Europe open: Stocks flat to slightly weaker after China data, UK inflation
European stocks were flat to slightly lower in early trade on Wednesday as investors sifted through a raft of disappointing Chinese data and the latest UK inflation reading.
At 0935 BST, the benchmark Stoxx Europe 600 index was down 0.1% at 467.05, Germany’s DAX was flat at 15,720.93 and France’s CAC 40 was 0.2% weaker at 6,642.50.
Data released out of China earlier showed that retail sales growth fell to 2.5% on the year in August, from 8.5% in July, coming in well below consensus expectations of 7.0%. Meanwhile, industrial production growth slowed to 5.3% in August from 6.4% the month before, versus expectations of 5.8%.

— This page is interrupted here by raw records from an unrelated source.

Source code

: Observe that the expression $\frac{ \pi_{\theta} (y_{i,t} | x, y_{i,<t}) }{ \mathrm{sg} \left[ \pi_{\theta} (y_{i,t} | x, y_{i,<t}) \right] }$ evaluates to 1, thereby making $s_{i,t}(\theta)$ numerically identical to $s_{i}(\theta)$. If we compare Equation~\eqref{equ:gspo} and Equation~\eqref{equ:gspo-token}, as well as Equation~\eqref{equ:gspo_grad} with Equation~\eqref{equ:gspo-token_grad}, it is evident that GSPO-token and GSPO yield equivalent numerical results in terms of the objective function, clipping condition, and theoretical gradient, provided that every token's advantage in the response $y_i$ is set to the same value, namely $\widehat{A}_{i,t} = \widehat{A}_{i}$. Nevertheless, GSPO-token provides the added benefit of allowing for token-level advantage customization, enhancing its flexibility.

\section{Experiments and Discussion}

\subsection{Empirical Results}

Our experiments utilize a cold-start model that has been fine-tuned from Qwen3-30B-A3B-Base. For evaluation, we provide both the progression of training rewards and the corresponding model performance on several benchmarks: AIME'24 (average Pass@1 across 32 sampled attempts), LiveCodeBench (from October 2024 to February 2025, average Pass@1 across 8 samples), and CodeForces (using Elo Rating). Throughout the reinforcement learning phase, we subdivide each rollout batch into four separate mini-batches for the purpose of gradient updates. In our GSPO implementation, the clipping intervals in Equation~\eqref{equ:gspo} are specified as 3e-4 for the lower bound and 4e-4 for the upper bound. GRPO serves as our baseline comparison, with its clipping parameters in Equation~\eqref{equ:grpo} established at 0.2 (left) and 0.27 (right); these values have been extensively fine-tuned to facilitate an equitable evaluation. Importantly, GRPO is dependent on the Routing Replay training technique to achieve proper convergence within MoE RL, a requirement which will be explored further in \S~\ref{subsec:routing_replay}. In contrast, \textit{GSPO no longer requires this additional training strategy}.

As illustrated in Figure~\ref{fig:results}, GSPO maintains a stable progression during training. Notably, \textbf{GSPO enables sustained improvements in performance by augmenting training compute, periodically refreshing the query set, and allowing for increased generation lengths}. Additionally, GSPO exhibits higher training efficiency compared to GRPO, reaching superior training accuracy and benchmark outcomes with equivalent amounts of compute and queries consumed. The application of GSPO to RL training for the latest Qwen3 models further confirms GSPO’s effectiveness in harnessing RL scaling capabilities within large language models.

Fixed asset investment growth was 8.9% in August, down from 10.3% in July and more or less in line with consensus of 9.0%.
In the UK, figures from the Office for National Statistics showed consumer price inflation saw its biggest increase in August since records began in 1997.

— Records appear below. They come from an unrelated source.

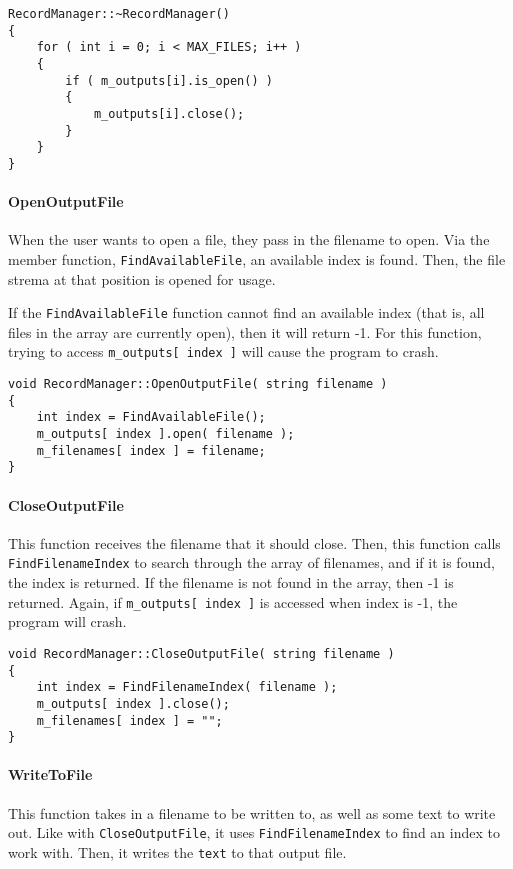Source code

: \documentclass[a4paper,12pt]{book}
\begin{document}
\begin{lstlisting}[style=code]
RecordManager::~RecordManager()
{
    for ( int i = 0; i < MAX_FILES; i++ )
    {
        if ( m_outputs[i].is_open() )
        {
            m_outputs[i].close();
        }
    }
}
\end{lstlisting}

            \paragraph{OpenOutputFile}
            When the user wants to open a file, they pass in the filename
            to open. Via the member function, \texttt{FindAvailableFile},
            an available index is found. Then, the file strema at that
            position is opened for usage.

            If the \texttt{FindAvailableFile} function cannot find
            an available index (that is, all files in the array are
            currently open), then it will return -1. For this function,
            trying to access \texttt{m\_outputs[ index ]} will cause
            the program to crash.
            
\begin{lstlisting}[style=code]
void RecordManager::OpenOutputFile( string filename )
{
    int index = FindAvailableFile();
    m_outputs[ index ].open( filename );
    m_filenames[ index ] = filename;
}
\end{lstlisting}

            \paragraph{CloseOutputFile}
            This function receives the filename that it should close.
            Then, this function calls \texttt{FindFilenameIndex} to
            search through the array of filenames, and if it is found,
            the index is returned. If the filename is not found in the array,
            then -1 is returned. Again, if \texttt{m\_outputs[ index ]}
            is accessed when index is -1, the program will crash.

\newpage
\begin{lstlisting}[style=code]
void RecordManager::CloseOutputFile( string filename )
{
    int index = FindFilenameIndex( filename );
    m_outputs[ index ].close();
    m_filenames[ index ] = "";
}
\end{lstlisting}

            \paragraph{WriteToFile}
            This function takes in a filename to be written to,
            as well as some text to write out. Like with \texttt{CloseOutputFile},
            it uses \texttt{FindFilenameIndex} to find an index to work with.
            Then, it writes the \texttt{text} to that output file.
            
\end{document}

CPI rose to 3.2% from 2% in July, coming in well above the Bank of England’s 2% target and consensus expectations of 2.9%.

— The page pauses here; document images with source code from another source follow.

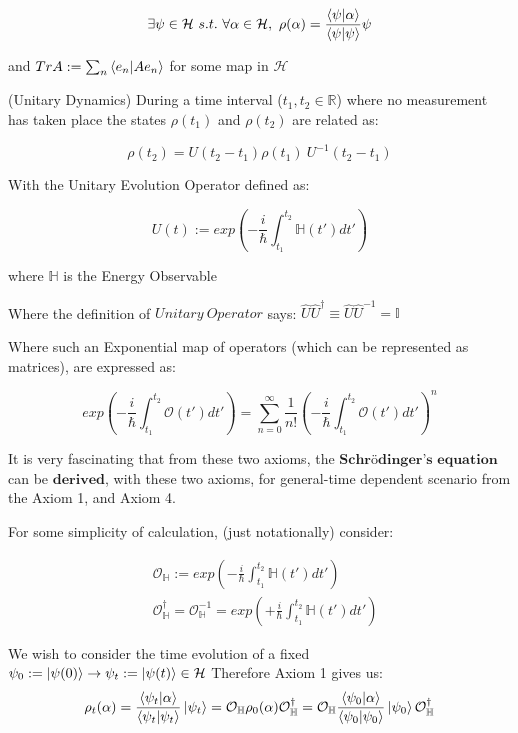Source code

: \documentclass[8pt, twocoloumn]{article}
\begin{document}
\begin{equation} \exists \psi \in \mathcal{H} \ s.t. \ \forall\alpha \in \mathcal{H}, \ \rho(\alpha) = \frac{\braket{\psi|\alpha}}{\braket{\psi|\psi}}\psi 
\end{equation}

and $Tr A := \sum_{n} \braket{e_n| Ae_n}$ for some map in $\mathcal{H}$

\begin{axiom4}

(Unitary Dynamics) During a time interval ($ t_1, t_2 \in 	\mathbb{R}$) where no measurement has taken place the states $\rho(t_1)$ and $\rho(t_2)$ are related as: 

$$ \rho(t_2) = U(t_2-t_1) \rho(t_1) \ U^{-1}(t_2-t_1)$$

With the Unitary Evolution Operator defined as:

$$ U(t) := exp(-\frac{i}{\hbar} \int _{t_1}^{t_2}\mathbb{H}(t')dt')$$

where $\mathbb{H}$ is the Energy Observable

\end{axiom4}


Where the definition of $Unitary \ Operator$ says: $\hat{U} \hat{U}^{\dag} \equiv \hat{U} \hat{U}^{-1}= \mathbb{I} $

Where such an Exponential map of operators (which can be represented as matrices), are expressed as:  


\begin{equation}
exp(-\frac{i}{\hbar}\int _{t_1}^{t_2} \mathcal{O}(t')dt')= \sum_{n=0}^{\infty}\frac{1}{n!}(-\frac{i}{\hbar}\int _{t_1}^{t_2} \mathcal{O}(t')dt')^{n}
\end{equation}

It is very fascinating that from these two axioms, the $\textbf{Schrödinger's equation}$ can be $\textbf{derived}$, with these two axioms, for general-time dependent scenario from the Axiom 1, and Axiom 4. 

For some simplicity of calculation, (just notationally) consider: 

\begin{align}
& \mathcal{O}_{\mathbb{H}} := exp(-\frac{i}{\hbar}\int _{t_1}^{t_2} \mathbb{H}(t')dt')  \ \ \ \ \ \ \ \ \\ 
& \mathcal{O}_{\mathbb{H}}^{\dag}=\mathcal{O}_{\mathbb{H}}^{-1}=exp(+\frac{i}{\hbar}\int _{t_1}^{t_2} \mathbb{H}(t')dt') 
\end{align}

We wish to consider the time evolution of a fixed $\psi_0 := \ket{\psi(0)} \to \psi_t := \ket{\psi(t)} \in \mathcal{H}$ 
Therefore Axiom 1 gives us: 
\begin{equation}
\rho_t(\alpha)= \frac{\braket{\psi_t|\alpha}}{\braket{\psi_t|\psi_t}}\ket{\psi_t} = \mathcal{O}_{\mathbb{H}} \rho_0(\alpha) \mathcal{O}_{\mathbb{H}}^{\dag}= \mathcal{O}_{\mathbb{H}} \frac{\braket{\psi_0|\alpha}}{\braket{\psi_0|\psi_0}}\ket{\psi_0} \mathcal{O}_{\mathbb{H}}^{\dag}
\end{equation}
\end{document}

The ONS said the inflation rate was driven higher by higher food and restaurant prices, but that this is likely to be a temporary change. Eating out at restaurants last month cost more than it did last year, when the government’s Eat Out to Help Out scheme was in place.
Neil Wilson, chief market analyst at Markets.com, said: "European markets are flat at the open this morning as UK inflation surged to a record high in August and Chinese economic data was soft.
"Asian stocks were weaker again following another soft session on Wall Street. Macau casino stocks the latest to plummet on a Beijing crackdown - Wynn Macau -27%, Sands China -31% - leaving the Hang Seng down 2%.
"Evergrande shares fell another 5%. Apple unveiled new products, more spending on content. Shares fell 1%, taking losses over the last five days to more than 5%. The stock these days has a look of a safe utility and it always does badly on the September product day."
In equity markets, Swedish fashion retailer H&M was in the red after its quarterly sales rose less than expected.
Zara owner Inditex gained ground after it hailed record sales in the second quarter, while Swedish Match rallied after saying it will spin off its US cigar business to shareholders.